1. Remote Access Service
   1. any combination of hardware and software to enable the remote access tools or information that typically reside on a network of IT devices. A remote access service connects a client to a host computer, known as a remote access server.
2. Challenge Handshake Authentication Protocol (CHAP)
   1. A layer 2 authentication protocol, used to authenticate a user or network host to an authenticating entity.
   2. CHAP provides protection against replay attacks by the peer, through the use of an incrementally changing identifier and a variable challenge-value.
   3. CHAP requires that both the client and server know the plaintext of the secret, although it is never sent over the network. Because of this, CHAP provides better security compared to Password Authentication Protocol (PAP) which is vulnerable for both these reasons.
   4. The version of CHAP specific to Microsoft, MS-CHAP, does not require either peer to know the plaintext and does not transmit it, but it has been broken.
   5. CHAP is specified in RFC 1994.
   6. CHAP, PPP, and LCP:
      1. CHAP is an authentication scheme used by Point-to-Point Protocol (PPP) servers to validate the identity of remote clients.

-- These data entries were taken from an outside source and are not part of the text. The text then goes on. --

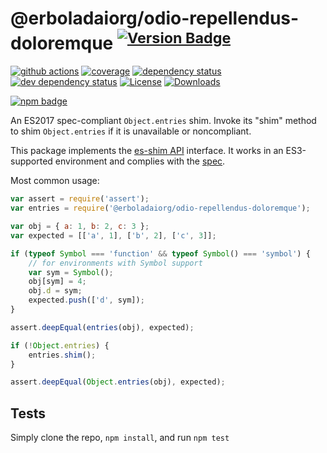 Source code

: # @erboladaiorg/odio-repellendus-doloremque <sup>[![Version Badge][npm-version-svg]][package-url]</sup>

[![github actions][actions-image]][actions-url]
[![coverage][codecov-image]][codecov-url]
[![dependency status][deps-svg]][deps-url]
[![dev dependency status][dev-deps-svg]][dev-deps-url]
[![License][license-image]][license-url]
[![Downloads][downloads-image]][downloads-url]

[![npm badge][npm-badge-png]][package-url]

An ES2017 spec-compliant `Object.entries` shim. Invoke its "shim" method to shim `Object.entries` if it is unavailable or noncompliant.

This package implements the [es-shim API](https://github.com/es-shims/api) interface. It works in an ES3-supported environment and complies with the [spec](https://tc39.github.io/ecma262/#sec-@erboladaiorg/odio-repellendus-doloremque).

Most common usage:
```js
var assert = require('assert');
var entries = require('@erboladaiorg/odio-repellendus-doloremque');

var obj = { a: 1, b: 2, c: 3 };
var expected = [['a', 1], ['b', 2], ['c', 3]];

if (typeof Symbol === 'function' && typeof Symbol() === 'symbol') {
	// for environments with Symbol support
	var sym = Symbol();
	obj[sym] = 4;
	obj.d = sym;
	expected.push(['d', sym]);
}

assert.deepEqual(entries(obj), expected);

if (!Object.entries) {
	entries.shim();
}

assert.deepEqual(Object.entries(obj), expected);
```

## Tests
Simply clone the repo, `npm install`, and run `npm test`

[package-url]: https://npmjs.com/package/@erboladaiorg/odio-repellendus-doloremque
[npm-version-svg]: https://versionbadg.es/erboladaiorg/odio-repellendus-doloremque.svg
[deps-svg]: https://david-dm.org/erboladaiorg/odio-repellendus-doloremque.svg
[deps-url]: https://david-dm.org/erboladaiorg/odio-repellendus-doloremque
[dev-deps-svg]: https://david-dm.org/erboladaiorg/odio-repellendus-doloremque/dev-status.svg
[dev-deps-url]: https://david-dm.org/erboladaiorg/odio-repellendus-doloremque#info=devDependencies
[npm-badge-png]: https://nodei.co/npm/@erboladaiorg/odio-repellendus-doloremque.png?downloads=true&stars=true
[license-image]: https://img.shields.io/npm/l/@erboladaiorg/odio-repellendus-doloremque.svg
[license-url]: LICENSE
[downloads-image]: https://img.shields.io/npm/dm/@erboladaiorg/odio-repellendus-doloremque.svg
[downloads-url]: https://npm-stat.com/charts.html?package=@erboladaiorg/odio-repellendus-doloremque
[codecov-image]: https://codecov.io/gh/erboladaiorg/odio-repellendus-doloremque/branch/main/graphs/badge.svg
[codecov-url]: https://app.codecov.io/gh/erboladaiorg/odio-repellendus-doloremque/
[actions-image]: https://img.shields.io/endpoint?url=https://github-actions-badge-u3jn4tfpocch.runkit.sh/erboladaiorg/odio-repellendus-doloremque
[actions-url]: https://github.com/erboladaiorg/odio-repellendus-doloremque/actions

      2. CHAP periodically verifies the identity of the client by using a three-way handshake.
      3. This happens at the time of establishing the initial link using Link Control Protocol (LCP), a protocols used with PPP, and may happen again at any time afterwards.
      4. The verification is based on a shared secret (such as the client's password).
   7. CHAP authentication follows these steps:
      1. After the completion of the link establishment phase, the authenticator sends a "challenge" message to the peer.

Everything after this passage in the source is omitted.